An exact transcription of every entry is required. Images are not part of it.

--- INPUT RECORDS Enclosed Below ---

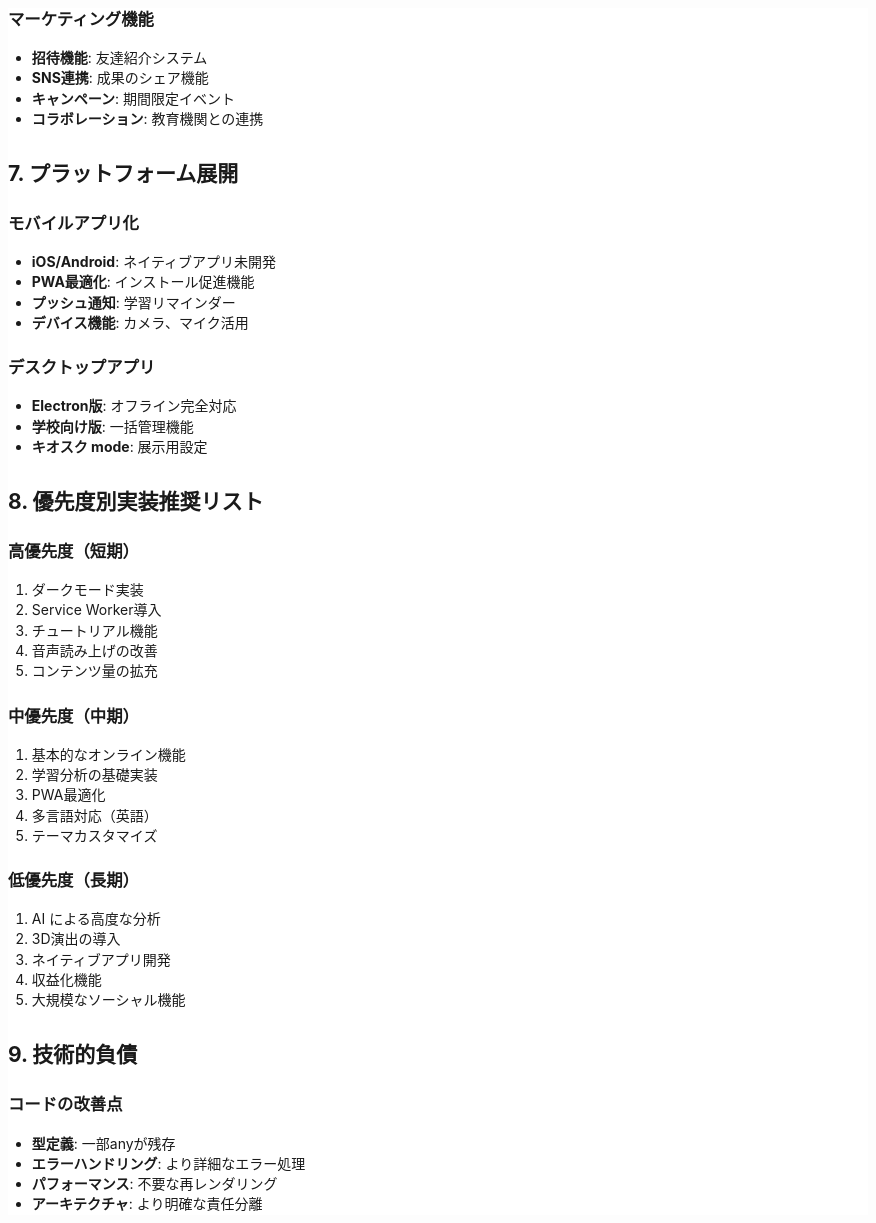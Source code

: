 ### マーケティング機能
- **招待機能**: 友達紹介システム
- **SNS連携**: 成果のシェア機能
- **キャンペーン**: 期間限定イベント
- **コラボレーション**: 教育機関との連携

## 7. プラットフォーム展開

### モバイルアプリ化
- **iOS/Android**: ネイティブアプリ未開発
- **PWA最適化**: インストール促進機能
- **プッシュ通知**: 学習リマインダー
- **デバイス機能**: カメラ、マイク活用

### デスクトップアプリ
- **Electron版**: オフライン完全対応
- **学校向け版**: 一括管理機能
- **キオスク mode**: 展示用設定

## 8. 優先度別実装推奨リスト

### 高優先度（短期）
1. ダークモード実装
2. Service Worker導入
3. チュートリアル機能
4. 音声読み上げの改善
5. コンテンツ量の拡充

### 中優先度（中期）
1. 基本的なオンライン機能
2. 学習分析の基礎実装
3. PWA最適化
4. 多言語対応（英語）
5. テーマカスタマイズ

### 低優先度（長期）
1. AI による高度な分析
2. 3D演出の導入
3. ネイティブアプリ開発
4. 収益化機能
5. 大規模なソーシャル機能

## 9. 技術的負債

### コードの改善点
- **型定義**: 一部anyが残存
- **エラーハンドリング**: より詳細なエラー処理
- **パフォーマンス**: 不要な再レンダリング
- **アーキテクチャ**: より明確な責任分離
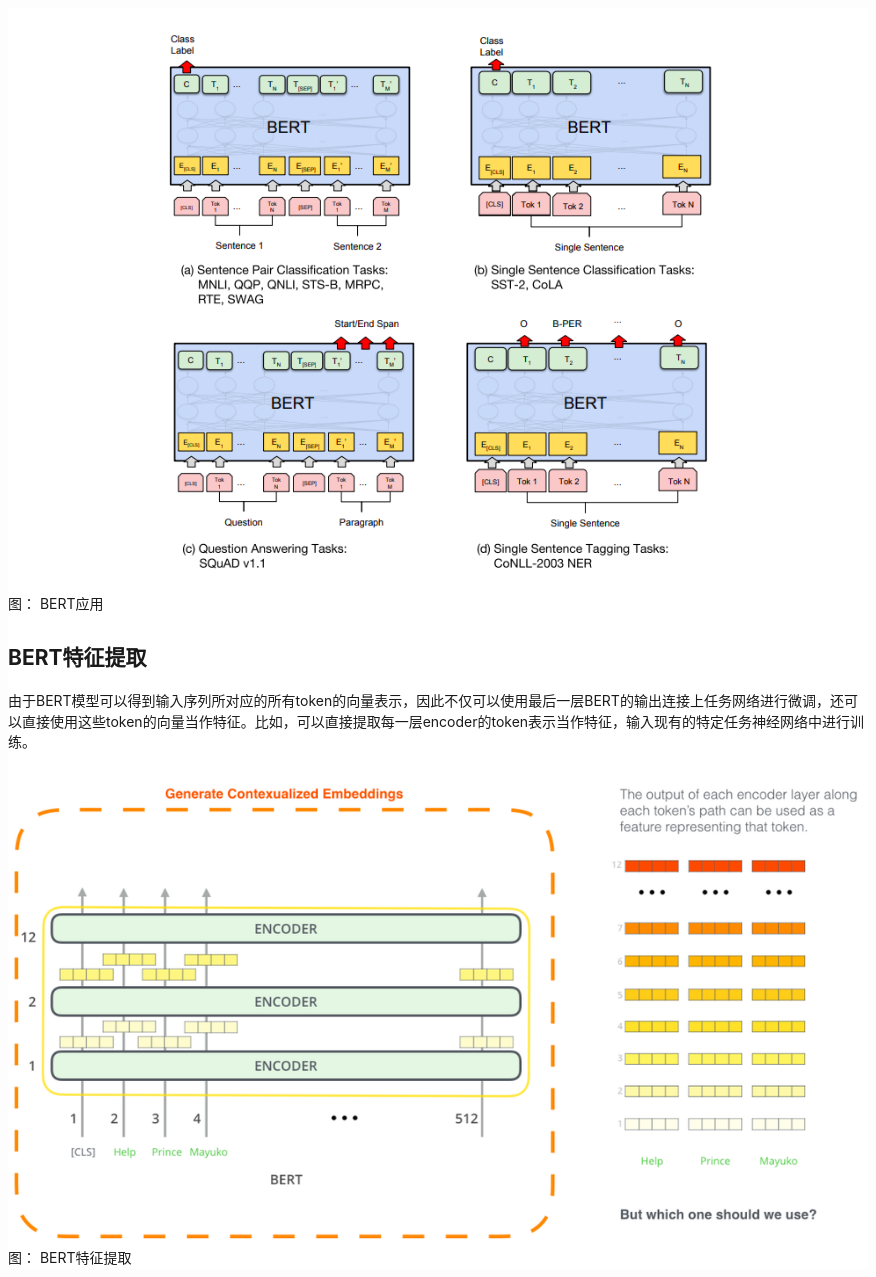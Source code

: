 ![BERT应用](./pictures/3-bert-app.png)图： BERT应用

## BERT特征提取

由于BERT模型可以得到输入序列所对应的所有token的向量表示，因此不仅可以使用最后一层BERT的输出连接上任务网络进行微调，还可以直接使用这些token的向量当作特征。比如，可以直接提取每一层encoder的token表示当作特征，输入现有的特定任务神经网络中进行训练。


![BERT特征提取](./pictures/3-bert-feature.png)图： BERT特征提取

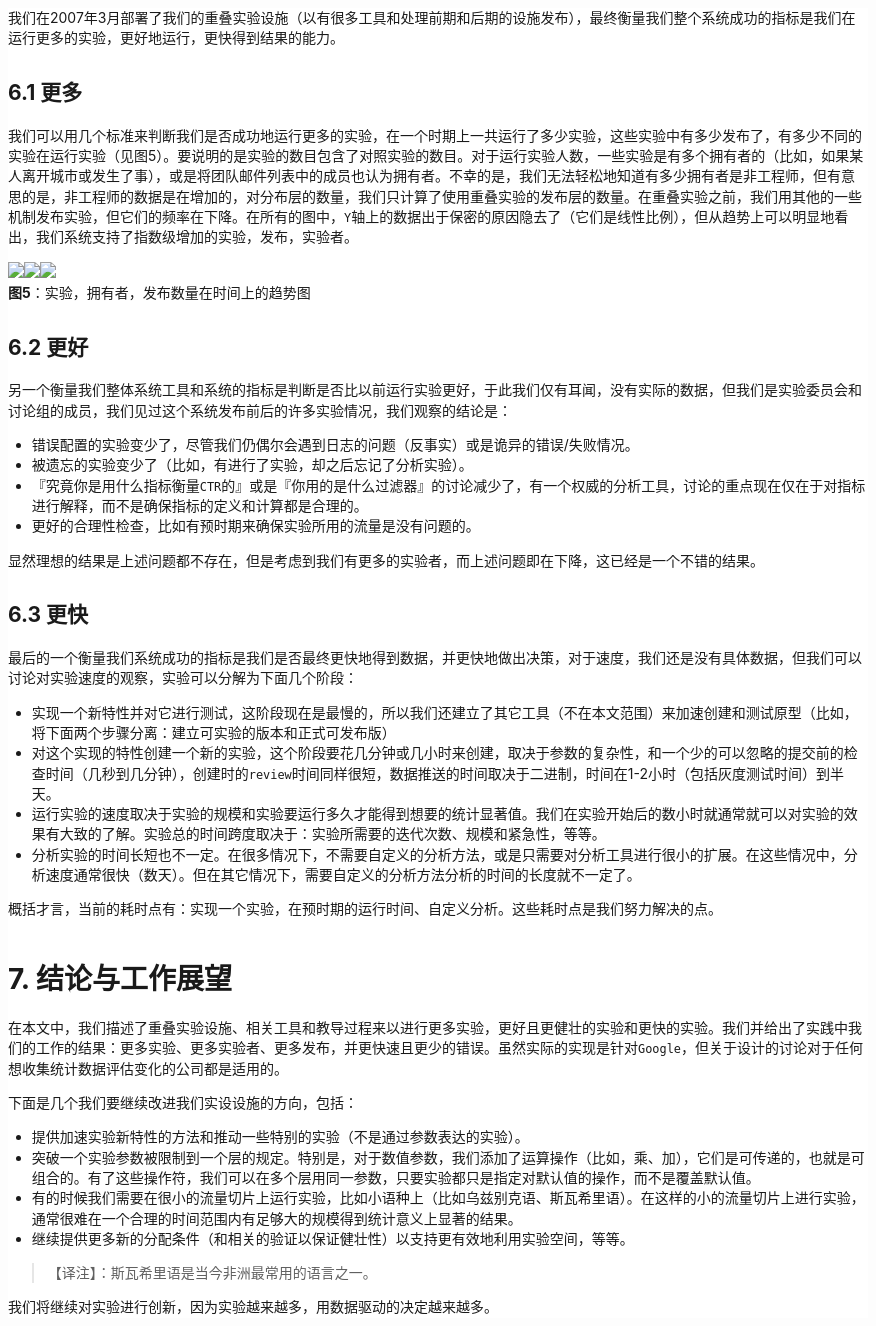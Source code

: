 我们在2007年3月部署了我们的重叠实验设施（以有很多工具和处理前期和后期的设施发布），最终衡量我们整个系统成功的指标是我们在运行更多的实验，更好地运行，更快得到结果的能力。

## 6.1 更多

我们可以用几个标准来判断我们是否成功地运行更多的实验，在一个时期上一共运行了多少实验，这些实验中有多少发布了，有多少不同的实验在运行实验（见图5）。要说明的是实验的数目包含了对照实验的数目。对于运行实验人数，一些实验是有多个拥有者的（比如，如果某人离开城市或发生了事），或是将团队邮件列表中的成员也认为拥有者。不幸的是，我们无法轻松地知道有多少拥有者是非工程师，但有意思的是，非工程师的数据是在增加的，对分布层的数量，我们只计算了使用重叠实验的发布层的数量。在重叠实验之前，我们用其他的一些机制发布实验，但它们的频率在下降。在所有的图中，`Y`轴上的数据出于保密的原因隐去了（它们是线性比例），但从趋势上可以明显地看出，我们系统支持了指数级增加的实验，发布，实验者。

<img src="figure-05-1.jpg" width="30%" /><img src="figure-05-2.jpg" width="30%"/><img src="figure-05-3.jpg" width="30%" />  
**图5**：实验，拥有者，发布数量在时间上的趋势图

## 6.2 更好

另一个衡量我们整体系统工具和系统的指标是判断是否比以前运行实验更好，于此我们仅有耳闻，没有实际的数据，但我们是实验委员会和讨论组的成员，我们见过这个系统发布前后的许多实验情况，我们观察的结论是：

- 错误配置的实验变少了，尽管我们仍偶尔会遇到日志的问题（反事实）或是诡异的错误/失败情况。
- 被遗忘的实验变少了（比如，有进行了实验，却之后忘记了分析实验）。
- 『究竟你是用什么指标衡量`CTR`的』或是『你用的是什么过滤器』的讨论减少了，有一个权威的分析工具，讨论的重点现在仅在于对指标进行解释，而不是确保指标的定义和计算都是合理的。
- 更好的合理性检查，比如有预时期来确保实验所用的流量是没有问题的。

显然理想的结果是上述问题都不存在，但是考虑到我们有更多的实验者，而上述问题即在下降，这已经是一个不错的结果。

## 6.3 更快

最后的一个衡量我们系统成功的指标是我们是否最终更快地得到数据，并更快地做出决策，对于速度，我们还是没有具体数据，但我们可以讨论对实验速度的观察，实验可以分解为下面几个阶段：

- 实现一个新特性并对它进行测试，这阶段现在是最慢的，所以我们还建立了其它工具（不在本文范围）来加速创建和测试原型（比如，将下面两个步骤分离：建立可实验的版本和正式可发布版）
- 对这个实现的特性创建一个新的实验，这个阶段要花几分钟或几小时来创建，取决于参数的复杂性，和一个少的可以忽略的提交前的检查时间（几秒到几分钟），创建时的`review`时间同样很短，数据推送的时间取决于二进制，时间在1-2小时（包括灰度测试时间）到半天。
- 运行实验的速度取决于实验的规模和实验要运行多久才能得到想要的统计显著值。我们在实验开始后的数小时就通常就可以对实验的效果有大致的了解。实验总的时间跨度取决于：实验所需要的迭代次数、规模和紧急性，等等。
- 分析实验的时间长短也不一定。在很多情况下，不需要自定义的分析方法，或是只需要对分析工具进行很小的扩展。在这些情况中，分析速度通常很快（数天）。但在其它情况下，需要自定义的分析方法分析的时间的长度就不一定了。

概括才言，当前的耗时点有：实现一个实验，在预时期的运行时间、自定义分析。这些耗时点是我们努力解决的点。

# 7. 结论与工作展望

在本文中，我们描述了重叠实验设施、相关工具和教导过程来以进行更多实验，更好且更健壮的实验和更快的实验。我们并给出了实践中我们的工作的结果：更多实验、更多实验者、更多发布，并更快速且更少的错误。虽然实际的实现是针对`Google`，但关于设计的讨论对于任何想收集统计数据评估变化的公司都是适用的。

下面是几个我们要继续改进我们实设设施的方向，包括：

- 提供加速实验新特性的方法和推动一些特别的实验（不是通过参数表达的实验）。
- 突破一个实验参数被限制到一个层的规定。特别是，对于数值参数，我们添加了运算操作（比如，乘、加），它们是可传递的，也就是可组合的。有了这些操作符，我们可以在多个层用同一参数，只要实验都只是指定对默认值的操作，而不是覆盖默认值。
- 有的时候我们需要在很小的流量切片上运行实验，比如小语种上（比如乌兹别克语、斯瓦希里语）。在这样的小的流量切片上进行实验，通常很难在一个合理的时间范围内有足够大的规模得到统计意义上显著的结果。
- 继续提供更多新的分配条件（和相关的验证以保证健壮性）以支持更有效地利用实验空间，等等。

> 【译注】：斯瓦希里语是当今非洲最常用的语言之一。

我们将继续对实验进行创新，因为实验越来越多，用数据驱动的决定越来越多。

--- End of Enclosed INPUT RECORDS ---

▸ **REPLY**
Source code

: ### マーケティング機能
- **招待機能**: 友達紹介システム
- **SNS連携**: 成果のシェア機能
- **キャンペーン**: 期間限定イベント
- **コラボレーション**: 教育機関との連携

## 7. プラットフォーム展開

### モバイルアプリ化
- **iOS/Android**: ネイティブアプリ未開発
- **PWA最適化**: インストール促進機能
- **プッシュ通知**: 学習リマインダー
- **デバイス機能**: カメラ、マイク活用

### デスクトップアプリ
- **Electron版**: オフライン完全対応
- **学校向け版**: 一括管理機能
- **キオスク mode**: 展示用設定

## 8. 優先度別実装推奨リスト

### 高優先度（短期）
1. ダークモード実装
2. Service Worker導入
3. チュートリアル機能
4. 音声読み上げの改善
5. コンテンツ量の拡充

### 中優先度（中期）
1. 基本的なオンライン機能
2. 学習分析の基礎実装
3. PWA最適化
4. 多言語対応（英語）
5. テーマカスタマイズ

### 低優先度（長期）
1. AI による高度な分析
2. 3D演出の導入
3. ネイティブアプリ開発
4. 収益化機能
5. 大規模なソーシャル機能

## 9. 技術的負債

### コードの改善点
- **型定義**: 一部anyが残存
- **エラーハンドリング**: より詳細なエラー処理
- **パフォーマンス**: 不要な再レンダリング
- **アーキテクチャ**: より明確な責任分離
Source code

: ![BERT应用](./pictures/3-bert-app.png)图： BERT应用

## BERT特征提取

由于BERT模型可以得到输入序列所对应的所有token的向量表示，因此不仅可以使用最后一层BERT的输出连接上任务网络进行微调，还可以直接使用这些token的向量当作特征。比如，可以直接提取每一层encoder的token表示当作特征，输入现有的特定任务神经网络中进行训练。


![BERT特征提取](./pictures/3-bert-feature.png)图： BERT特征提取

Source code

: 我们在2007年3月部署了我们的重叠实验设施（以有很多工具和处理前期和后期的设施发布），最终衡量我们整个系统成功的指标是我们在运行更多的实验，更好地运行，更快得到结果的能力。

## 6.1 更多

我们可以用几个标准来判断我们是否成功地运行更多的实验，在一个时期上一共运行了多少实验，这些实验中有多少发布了，有多少不同的实验在运行实验（见图5）。要说明的是实验的数目包含了对照实验的数目。对于运行实验人数，一些实验是有多个拥有者的（比如，如果某人离开城市或发生了事），或是将团队邮件列表中的成员也认为拥有者。不幸的是，我们无法轻松地知道有多少拥有者是非工程师，但有意思的是，非工程师的数据是在增加的，对分布层的数量，我们只计算了使用重叠实验的发布层的数量。在重叠实验之前，我们用其他的一些机制发布实验，但它们的频率在下降。在所有的图中，`Y`轴上的数据出于保密的原因隐去了（它们是线性比例），但从趋势上可以明显地看出，我们系统支持了指数级增加的实验，发布，实验者。

<img src="figure-05-1.jpg" width="30%" /><img src="figure-05-2.jpg" width="30%"/><img src="figure-05-3.jpg" width="30%" />  
**图5**：实验，拥有者，发布数量在时间上的趋势图

## 6.2 更好

另一个衡量我们整体系统工具和系统的指标是判断是否比以前运行实验更好，于此我们仅有耳闻，没有实际的数据，但我们是实验委员会和讨论组的成员，我们见过这个系统发布前后的许多实验情况，我们观察的结论是：

- 错误配置的实验变少了，尽管我们仍偶尔会遇到日志的问题（反事实）或是诡异的错误/失败情况。
- 被遗忘的实验变少了（比如，有进行了实验，却之后忘记了分析实验）。
- 『究竟你是用什么指标衡量`CTR`的』或是『你用的是什么过滤器』的讨论减少了，有一个权威的分析工具，讨论的重点现在仅在于对指标进行解释，而不是确保指标的定义和计算都是合理的。
- 更好的合理性检查，比如有预时期来确保实验所用的流量是没有问题的。

显然理想的结果是上述问题都不存在，但是考虑到我们有更多的实验者，而上述问题即在下降，这已经是一个不错的结果。

## 6.3 更快

最后的一个衡量我们系统成功的指标是我们是否最终更快地得到数据，并更快地做出决策，对于速度，我们还是没有具体数据，但我们可以讨论对实验速度的观察，实验可以分解为下面几个阶段：

- 实现一个新特性并对它进行测试，这阶段现在是最慢的，所以我们还建立了其它工具（不在本文范围）来加速创建和测试原型（比如，将下面两个步骤分离：建立可实验的版本和正式可发布版）
- 对这个实现的特性创建一个新的实验，这个阶段要花几分钟或几小时来创建，取决于参数的复杂性，和一个少的可以忽略的提交前的检查时间（几秒到几分钟），创建时的`review`时间同样很短，数据推送的时间取决于二进制，时间在1-2小时（包括灰度测试时间）到半天。
- 运行实验的速度取决于实验的规模和实验要运行多久才能得到想要的统计显著值。我们在实验开始后的数小时就通常就可以对实验的效果有大致的了解。实验总的时间跨度取决于：实验所需要的迭代次数、规模和紧急性，等等。
- 分析实验的时间长短也不一定。在很多情况下，不需要自定义的分析方法，或是只需要对分析工具进行很小的扩展。在这些情况中，分析速度通常很快（数天）。但在其它情况下，需要自定义的分析方法分析的时间的长度就不一定了。

概括才言，当前的耗时点有：实现一个实验，在预时期的运行时间、自定义分析。这些耗时点是我们努力解决的点。

# 7. 结论与工作展望

在本文中，我们描述了重叠实验设施、相关工具和教导过程来以进行更多实验，更好且更健壮的实验和更快的实验。我们并给出了实践中我们的工作的结果：更多实验、更多实验者、更多发布，并更快速且更少的错误。虽然实际的实现是针对`Google`，但关于设计的讨论对于任何想收集统计数据评估变化的公司都是适用的。

下面是几个我们要继续改进我们实设设施的方向，包括：

- 提供加速实验新特性的方法和推动一些特别的实验（不是通过参数表达的实验）。
- 突破一个实验参数被限制到一个层的规定。特别是，对于数值参数，我们添加了运算操作（比如，乘、加），它们是可传递的，也就是可组合的。有了这些操作符，我们可以在多个层用同一参数，只要实验都只是指定对默认值的操作，而不是覆盖默认值。
- 有的时候我们需要在很小的流量切片上运行实验，比如小语种上（比如乌兹别克语、斯瓦希里语）。在这样的小的流量切片上进行实验，通常很难在一个合理的时间范围内有足够大的规模得到统计意义上显著的结果。
- 继续提供更多新的分配条件（和相关的验证以保证健壮性）以支持更有效地利用实验空间，等等。

> 【译注】：斯瓦希里语是当今非洲最常用的语言之一。

我们将继续对实验进行创新，因为实验越来越多，用数据驱动的决定越来越多。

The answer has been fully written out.